MATERIAL PROVIDED —
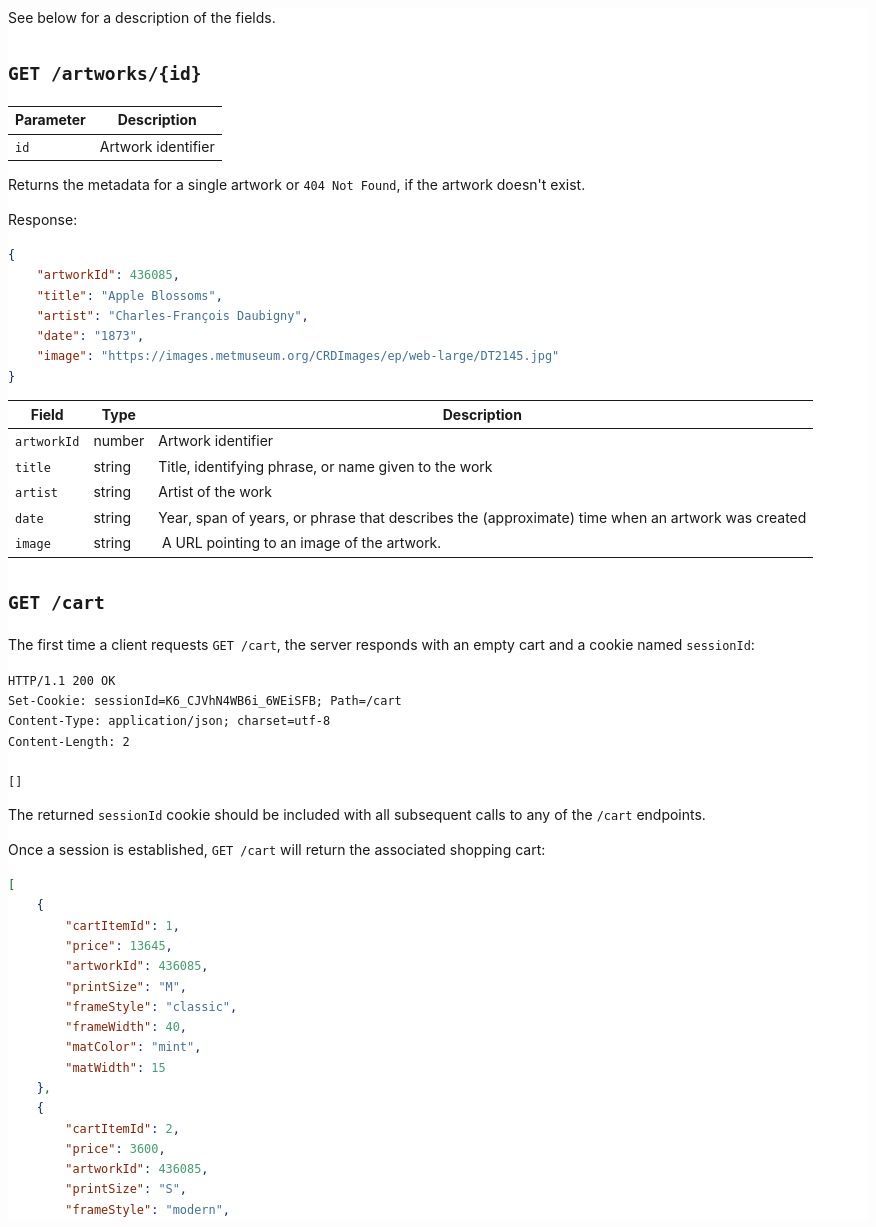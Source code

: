 See below for a description of the fields.

## `GET /artworks/{id}`

Parameter | Description
----------|------------
`id`      | Artwork identifier

Returns the metadata for a single artwork or `404 Not Found`, if the artwork doesn't exist.

Response:

```json
{
    "artworkId": 436085,
    "title": "Apple Blossoms",
    "artist": "Charles-François Daubigny",
    "date": "1873",
    "image": "https://images.metmuseum.org/CRDImages/ep/web-large/DT2145.jpg"
}
```

Field       | Type   | Description
------------|--------|------------
`artworkId` | number | Artwork identifier
`title`     | string | Title, identifying phrase, or name given to the work
`artist`    | string | Artist of the work
`date`      | string | Year, span of years, or phrase that describes the (approximate) time when an artwork was created
`image`     | string | A URL pointing to an image of the artwork.

## `GET /cart`

The first time a client requests `GET /cart`, the server responds with an empty cart and a cookie named `sessionId`:

```http
HTTP/1.1 200 OK
Set-Cookie: sessionId=K6_CJVhN4WB6i_6WEiSFB; Path=/cart
Content-Type: application/json; charset=utf-8
Content-Length: 2

[]
```

The returned `sessionId` cookie should be included with all subsequent calls to any of the `/cart` endpoints.

Once a session is established, `GET /cart` will return the associated shopping cart:

```json
[
    {
        "cartItemId": 1,
        "price": 13645,
        "artworkId": 436085,
        "printSize": "M",
        "frameStyle": "classic",
        "frameWidth": 40,
        "matColor": "mint",
        "matWidth": 15
    },
    {
        "cartItemId": 2,
        "price": 3600,
        "artworkId": 436085,
        "printSize": "S",
        "frameStyle": "modern",
```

TASK ITEM — Your reply should consist of one number: how many lines of the material above include the word "phrase".

WRITTEN SOLUTION — 2